Tuesday, January 8, 2013

Hint Fiction

hint fiction (n): A story of 25 words or fewer that suggests a larger, more 
                        complex story.     

    Rather than re-invent the wheel, I'll take you to the source of a writing style that had come to my attention through book browsing. I sample read a few pages, and bought and brought the diminutive book home to my library. While digesting Robert Swartwood's take on this short fiction type (I knew of flash fiction, sudden fiction, postcard fiction), I made marginal notes, and attempted a few writes. It didn't come as easily as I thought it would, because "each story had to something special." In the book's Introduction, he adds "that a story of twenty-five words or fewer can have as much impact as a story of twenty-five hundred words or longer."
   
Hint Fiction: An Anthology of Stories in 25 Words or FewerIn an essay, Hint Fiction: When Flash Fiction Becomes Just Too Flashy that he submitted to the blog Flash Fiction Chronicles, 
(http://www.everydayfiction.com/flashfictionblog/) Swartwood "proposed that the very best storytelling was the kind where the writer and reader meet halfway, the writer only painting fifty percent of the picture and forcing the reader to fill in the rest. That way, the reader truly becomes engaged in the process."What an intriguing concept! 
      Here are a few samples:

Tara Deal      "Engagement"          
          The dry cleaner offers me a discount on the wedding dress that's          
          been hanging in his window for six months.
William J. Brazill     "Art Alone Endures"
          The Art League had a competition for artists to depict the future. By                 accident Bogdan included a blank canvas among his submissions.                   It won.
Ken Bruen     "Noir Surprise"
          He took her by surprise and she, she took him for all he was worth.

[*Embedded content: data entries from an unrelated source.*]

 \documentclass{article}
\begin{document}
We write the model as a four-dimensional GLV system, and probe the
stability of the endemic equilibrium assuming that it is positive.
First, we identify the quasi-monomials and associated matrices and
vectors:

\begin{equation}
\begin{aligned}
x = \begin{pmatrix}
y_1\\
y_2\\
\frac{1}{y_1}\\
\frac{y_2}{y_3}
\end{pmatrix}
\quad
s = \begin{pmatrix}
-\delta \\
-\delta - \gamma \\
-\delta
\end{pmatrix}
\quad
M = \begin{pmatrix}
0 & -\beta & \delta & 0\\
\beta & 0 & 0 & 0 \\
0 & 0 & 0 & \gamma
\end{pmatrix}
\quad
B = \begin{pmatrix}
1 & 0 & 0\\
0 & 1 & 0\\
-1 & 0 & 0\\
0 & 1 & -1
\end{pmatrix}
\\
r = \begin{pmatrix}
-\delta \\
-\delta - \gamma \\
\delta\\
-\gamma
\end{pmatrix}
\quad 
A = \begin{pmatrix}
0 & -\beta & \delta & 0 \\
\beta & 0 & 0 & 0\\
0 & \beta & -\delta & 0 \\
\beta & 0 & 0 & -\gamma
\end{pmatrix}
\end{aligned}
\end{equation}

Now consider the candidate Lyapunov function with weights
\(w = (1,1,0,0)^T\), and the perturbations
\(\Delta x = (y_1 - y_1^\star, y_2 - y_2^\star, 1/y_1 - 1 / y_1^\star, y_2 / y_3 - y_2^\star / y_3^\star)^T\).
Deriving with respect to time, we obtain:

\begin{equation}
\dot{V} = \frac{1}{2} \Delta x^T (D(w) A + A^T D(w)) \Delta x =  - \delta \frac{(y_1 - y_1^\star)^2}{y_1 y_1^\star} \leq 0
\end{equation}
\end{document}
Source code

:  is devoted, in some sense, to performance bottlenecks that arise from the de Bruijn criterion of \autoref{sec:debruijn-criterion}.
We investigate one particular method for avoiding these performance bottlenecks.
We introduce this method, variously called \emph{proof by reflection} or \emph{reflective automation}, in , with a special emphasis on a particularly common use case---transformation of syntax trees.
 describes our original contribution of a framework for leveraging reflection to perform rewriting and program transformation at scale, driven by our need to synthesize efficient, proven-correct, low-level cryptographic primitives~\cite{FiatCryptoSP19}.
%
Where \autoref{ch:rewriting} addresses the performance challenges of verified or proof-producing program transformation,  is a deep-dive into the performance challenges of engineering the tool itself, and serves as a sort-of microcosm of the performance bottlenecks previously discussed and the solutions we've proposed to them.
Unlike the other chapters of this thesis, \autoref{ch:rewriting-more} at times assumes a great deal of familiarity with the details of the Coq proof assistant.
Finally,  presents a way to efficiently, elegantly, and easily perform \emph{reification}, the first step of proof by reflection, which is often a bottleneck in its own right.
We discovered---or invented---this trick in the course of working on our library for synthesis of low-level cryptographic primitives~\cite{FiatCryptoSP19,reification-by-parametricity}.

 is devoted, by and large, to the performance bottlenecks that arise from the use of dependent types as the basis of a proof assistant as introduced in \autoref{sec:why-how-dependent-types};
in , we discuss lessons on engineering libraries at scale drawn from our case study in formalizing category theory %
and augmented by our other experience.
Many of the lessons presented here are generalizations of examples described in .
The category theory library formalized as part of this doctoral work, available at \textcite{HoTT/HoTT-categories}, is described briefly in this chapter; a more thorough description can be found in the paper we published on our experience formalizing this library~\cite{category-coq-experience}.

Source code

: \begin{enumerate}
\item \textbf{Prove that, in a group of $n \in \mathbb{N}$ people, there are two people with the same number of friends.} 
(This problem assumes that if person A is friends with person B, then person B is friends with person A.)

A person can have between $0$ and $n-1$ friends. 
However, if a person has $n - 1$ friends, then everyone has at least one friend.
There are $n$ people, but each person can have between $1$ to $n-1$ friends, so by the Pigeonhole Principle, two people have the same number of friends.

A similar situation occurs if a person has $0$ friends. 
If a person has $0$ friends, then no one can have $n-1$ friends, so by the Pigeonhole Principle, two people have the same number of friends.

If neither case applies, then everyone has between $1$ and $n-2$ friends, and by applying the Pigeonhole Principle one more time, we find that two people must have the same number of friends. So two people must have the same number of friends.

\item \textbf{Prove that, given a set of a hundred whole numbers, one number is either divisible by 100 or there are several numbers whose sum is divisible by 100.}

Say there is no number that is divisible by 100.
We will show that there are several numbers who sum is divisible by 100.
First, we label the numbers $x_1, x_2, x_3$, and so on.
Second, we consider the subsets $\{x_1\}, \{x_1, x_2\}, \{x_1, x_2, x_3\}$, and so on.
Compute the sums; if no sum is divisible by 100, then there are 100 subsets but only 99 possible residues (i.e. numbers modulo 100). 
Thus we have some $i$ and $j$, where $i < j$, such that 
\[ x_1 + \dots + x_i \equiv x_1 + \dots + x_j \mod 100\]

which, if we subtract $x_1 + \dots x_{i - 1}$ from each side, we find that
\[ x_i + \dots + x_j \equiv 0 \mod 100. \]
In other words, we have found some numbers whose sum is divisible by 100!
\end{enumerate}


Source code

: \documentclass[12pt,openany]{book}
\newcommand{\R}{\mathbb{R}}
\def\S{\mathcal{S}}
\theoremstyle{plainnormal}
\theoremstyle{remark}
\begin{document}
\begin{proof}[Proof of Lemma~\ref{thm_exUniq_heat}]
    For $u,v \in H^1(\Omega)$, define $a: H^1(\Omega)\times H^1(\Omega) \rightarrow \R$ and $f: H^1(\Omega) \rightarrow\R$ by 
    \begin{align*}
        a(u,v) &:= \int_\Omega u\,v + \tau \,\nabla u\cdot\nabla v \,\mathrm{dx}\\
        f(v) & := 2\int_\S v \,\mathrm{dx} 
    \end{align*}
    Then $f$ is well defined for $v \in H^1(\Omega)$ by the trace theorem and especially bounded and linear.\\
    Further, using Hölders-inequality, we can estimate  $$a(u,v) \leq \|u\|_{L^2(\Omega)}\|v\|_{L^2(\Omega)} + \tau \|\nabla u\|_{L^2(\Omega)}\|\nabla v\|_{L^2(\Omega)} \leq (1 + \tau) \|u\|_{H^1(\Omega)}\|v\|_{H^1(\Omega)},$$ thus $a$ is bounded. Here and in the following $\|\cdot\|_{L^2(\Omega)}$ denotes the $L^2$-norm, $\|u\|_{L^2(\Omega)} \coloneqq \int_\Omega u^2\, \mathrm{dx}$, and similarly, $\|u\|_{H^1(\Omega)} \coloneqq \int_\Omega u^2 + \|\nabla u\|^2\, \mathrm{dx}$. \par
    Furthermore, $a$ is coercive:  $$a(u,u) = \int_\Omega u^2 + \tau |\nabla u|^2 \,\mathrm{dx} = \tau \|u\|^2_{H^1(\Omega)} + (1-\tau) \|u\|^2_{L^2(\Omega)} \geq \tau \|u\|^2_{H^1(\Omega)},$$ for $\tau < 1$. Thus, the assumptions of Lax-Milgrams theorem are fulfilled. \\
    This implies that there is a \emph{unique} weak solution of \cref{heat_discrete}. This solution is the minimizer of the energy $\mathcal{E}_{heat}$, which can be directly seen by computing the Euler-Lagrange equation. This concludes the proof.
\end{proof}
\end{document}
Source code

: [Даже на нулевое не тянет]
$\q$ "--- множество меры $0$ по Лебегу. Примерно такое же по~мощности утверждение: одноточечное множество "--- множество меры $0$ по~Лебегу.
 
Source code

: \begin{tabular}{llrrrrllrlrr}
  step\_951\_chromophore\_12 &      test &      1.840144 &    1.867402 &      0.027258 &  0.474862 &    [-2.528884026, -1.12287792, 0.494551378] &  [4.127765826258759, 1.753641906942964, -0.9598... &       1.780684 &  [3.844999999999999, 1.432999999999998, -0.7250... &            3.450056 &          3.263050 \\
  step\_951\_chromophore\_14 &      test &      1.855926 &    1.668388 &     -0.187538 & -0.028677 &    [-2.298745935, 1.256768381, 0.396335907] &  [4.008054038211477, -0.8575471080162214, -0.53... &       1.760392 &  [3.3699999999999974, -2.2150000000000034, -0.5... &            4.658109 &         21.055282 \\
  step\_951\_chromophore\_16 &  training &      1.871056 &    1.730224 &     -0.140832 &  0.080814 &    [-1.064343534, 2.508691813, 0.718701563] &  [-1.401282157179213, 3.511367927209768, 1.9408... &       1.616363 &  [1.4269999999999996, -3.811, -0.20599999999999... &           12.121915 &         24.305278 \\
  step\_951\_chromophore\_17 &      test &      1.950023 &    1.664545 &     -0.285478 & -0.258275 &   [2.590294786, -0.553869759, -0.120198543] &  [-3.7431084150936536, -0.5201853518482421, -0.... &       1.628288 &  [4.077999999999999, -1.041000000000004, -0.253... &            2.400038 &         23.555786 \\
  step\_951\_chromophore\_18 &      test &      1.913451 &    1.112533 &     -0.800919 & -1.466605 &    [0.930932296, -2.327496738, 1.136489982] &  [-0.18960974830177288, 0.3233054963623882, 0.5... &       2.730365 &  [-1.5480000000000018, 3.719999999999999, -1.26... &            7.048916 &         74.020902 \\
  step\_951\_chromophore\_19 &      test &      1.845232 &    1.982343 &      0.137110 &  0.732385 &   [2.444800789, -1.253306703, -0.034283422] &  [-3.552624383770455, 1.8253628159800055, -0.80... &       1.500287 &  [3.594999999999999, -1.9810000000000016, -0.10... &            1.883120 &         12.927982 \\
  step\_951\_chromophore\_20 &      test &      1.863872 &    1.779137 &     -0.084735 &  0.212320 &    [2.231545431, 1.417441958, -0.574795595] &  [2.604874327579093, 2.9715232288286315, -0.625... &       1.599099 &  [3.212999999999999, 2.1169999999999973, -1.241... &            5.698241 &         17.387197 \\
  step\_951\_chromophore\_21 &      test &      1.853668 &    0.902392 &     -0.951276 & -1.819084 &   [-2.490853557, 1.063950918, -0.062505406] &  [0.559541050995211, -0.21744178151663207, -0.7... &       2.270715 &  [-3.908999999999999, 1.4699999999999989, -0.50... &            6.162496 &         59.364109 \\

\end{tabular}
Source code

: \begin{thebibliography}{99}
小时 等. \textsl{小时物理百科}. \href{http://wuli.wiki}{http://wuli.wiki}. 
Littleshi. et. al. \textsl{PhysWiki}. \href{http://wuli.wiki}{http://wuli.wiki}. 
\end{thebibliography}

Check out How To Create Hint Fiction for writing tips on this short fiction style. I hope I've intrigued you to take on the challenge, and the chance to enter hint fiction writing contests.
      Let me know how you fare.

Friday, January 4, 2013

Intriguing Resources

Because I have known the agonies of thirst, I would dig a well so that others might drink.   
                                                                                       Ernest Thompson Seton

     I don't know anything about everything. I do know I need big-time help along the way. Along that way is personal power and growth that comes from the hunt, search, and exploration for nuggets of information. Why? Because curiosity can uncover nuggets of uncommon knowledge that when sewn into the fabric of many writing genres could be enough to encourage a reader to read for more juicy morsels, to finish a book or poem to its end, and then want more.
     My library shelves are peppered with books containing unexpected pleasures and wonderful stuff––tips, insights, do's, don'ts; tidbits of history, intrigue, geography, culture, reference, compassion; and, above all they delight, inspire, and prove themselves useful in many ways if even for just a casual read.
     Following Mr. Seton's words, I share some books from my well so that [you, too,] might drink:

11,002 Things To Be Miserable About        Stories in Stone           
A Dictionary of Catch Phrases                     Straight From the Fridge, Dad
Best Book of Useless Information Ever
Book of Numbers                                         The Art of the Bookplate
Book of Poisons                                           The Pop Vocabulary Book
Dictionary of Idioms                                     The Quotable Writer
Dictionary of Theories                                  Watkins Dictionary of Saints
Descriptionary: A Thematic Dictionary        Think You're the Only One?
"Don't Forget to Sing in the Lifeboats"         Watching Baseball Smarter
Dream Dictionary From A to Z                     What's the Difference?
Iverne's Stage & Screen Trivia                     Who's Who In Rock & Roll
Metaphors Dictionary                                    Word Histories
Nom de Plume                                            
   
In the spirt of sharing at the beginning of this new year, do you have any book with intriguing and fun information?